== Exercise brief ==
Return every line in the entries below where the word "integer" shows up.

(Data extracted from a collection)
————————

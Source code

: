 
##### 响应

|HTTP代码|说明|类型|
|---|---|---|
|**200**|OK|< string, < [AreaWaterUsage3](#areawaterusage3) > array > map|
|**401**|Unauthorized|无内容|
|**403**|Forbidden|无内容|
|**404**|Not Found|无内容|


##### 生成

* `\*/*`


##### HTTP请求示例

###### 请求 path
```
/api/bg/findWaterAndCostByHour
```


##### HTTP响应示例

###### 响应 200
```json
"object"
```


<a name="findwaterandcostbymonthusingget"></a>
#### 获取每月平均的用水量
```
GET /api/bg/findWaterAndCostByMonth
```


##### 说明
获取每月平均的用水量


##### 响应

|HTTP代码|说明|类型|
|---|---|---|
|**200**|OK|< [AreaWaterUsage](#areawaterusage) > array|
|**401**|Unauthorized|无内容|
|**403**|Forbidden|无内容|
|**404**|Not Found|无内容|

————————

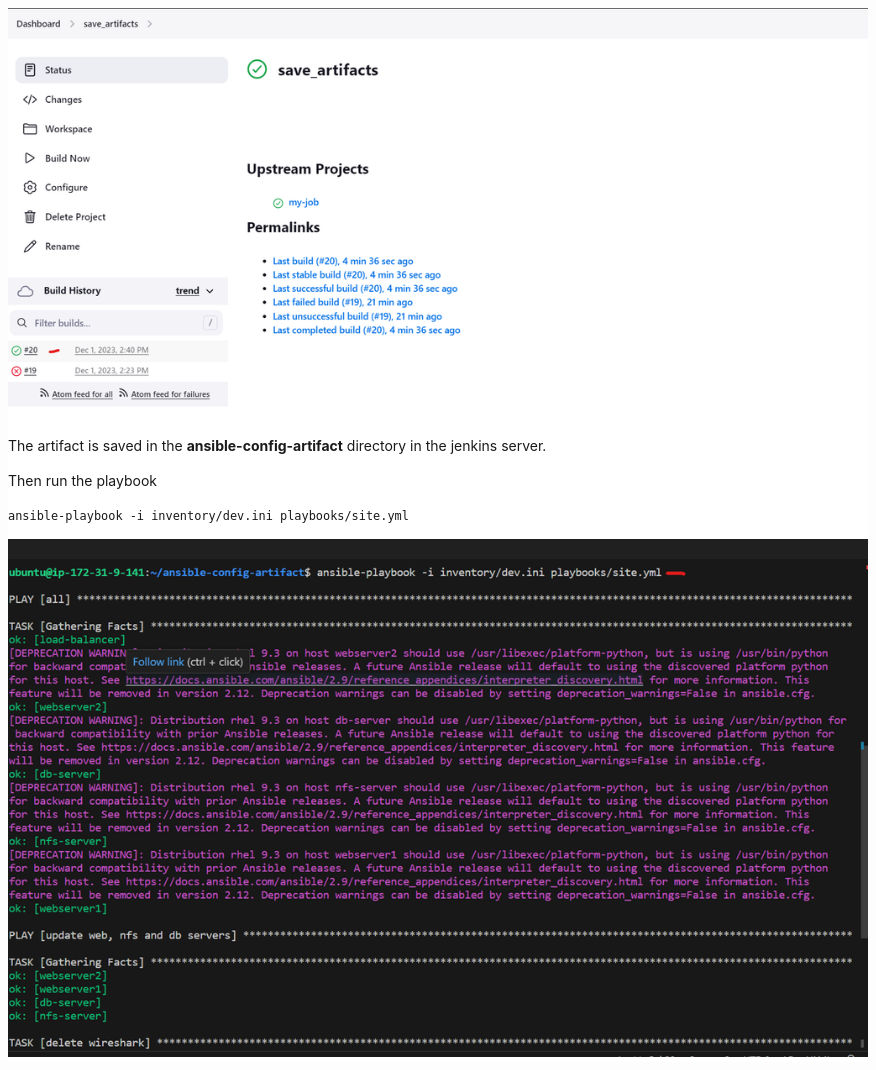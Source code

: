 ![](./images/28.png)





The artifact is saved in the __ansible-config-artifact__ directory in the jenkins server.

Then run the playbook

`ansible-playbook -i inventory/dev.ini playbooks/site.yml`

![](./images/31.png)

————————

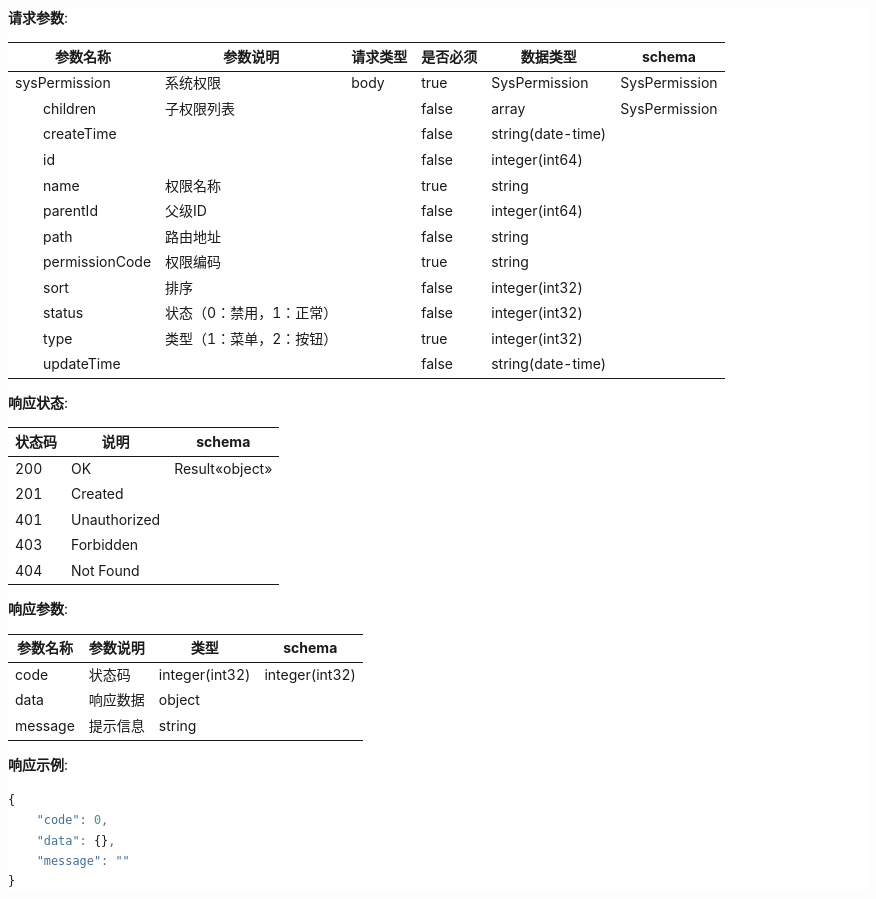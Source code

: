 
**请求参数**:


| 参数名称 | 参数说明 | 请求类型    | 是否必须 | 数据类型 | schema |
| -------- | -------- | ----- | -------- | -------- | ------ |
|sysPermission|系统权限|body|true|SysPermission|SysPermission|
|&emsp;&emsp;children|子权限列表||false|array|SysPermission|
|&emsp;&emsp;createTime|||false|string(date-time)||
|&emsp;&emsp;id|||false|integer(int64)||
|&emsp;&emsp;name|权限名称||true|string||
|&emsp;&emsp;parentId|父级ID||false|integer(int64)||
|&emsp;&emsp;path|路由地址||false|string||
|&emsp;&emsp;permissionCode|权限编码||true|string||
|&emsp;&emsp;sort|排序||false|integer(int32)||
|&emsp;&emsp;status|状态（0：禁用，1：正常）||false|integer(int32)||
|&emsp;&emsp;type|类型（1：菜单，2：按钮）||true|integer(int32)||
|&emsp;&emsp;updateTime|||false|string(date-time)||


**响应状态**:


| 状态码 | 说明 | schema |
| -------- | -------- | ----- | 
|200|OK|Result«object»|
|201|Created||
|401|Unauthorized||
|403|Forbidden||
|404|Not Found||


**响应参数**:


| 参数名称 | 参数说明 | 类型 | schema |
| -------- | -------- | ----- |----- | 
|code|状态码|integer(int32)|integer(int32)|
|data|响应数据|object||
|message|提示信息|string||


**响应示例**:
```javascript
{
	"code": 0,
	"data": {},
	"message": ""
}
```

————————

== Solution to this exercise ==
|&emsp;&emsp;id|||false|integer(int64)||
|&emsp;&emsp;parentId|父级ID||false|integer(int64)||
|&emsp;&emsp;sort|排序||false|integer(int32)||
|&emsp;&emsp;status|状态（0：禁用，1：正常）||false|integer(int32)||
|&emsp;&emsp;type|类型（1：菜单，2：按钮）||true|integer(int32)||
|code|状态码|integer(int32)|integer(int32)|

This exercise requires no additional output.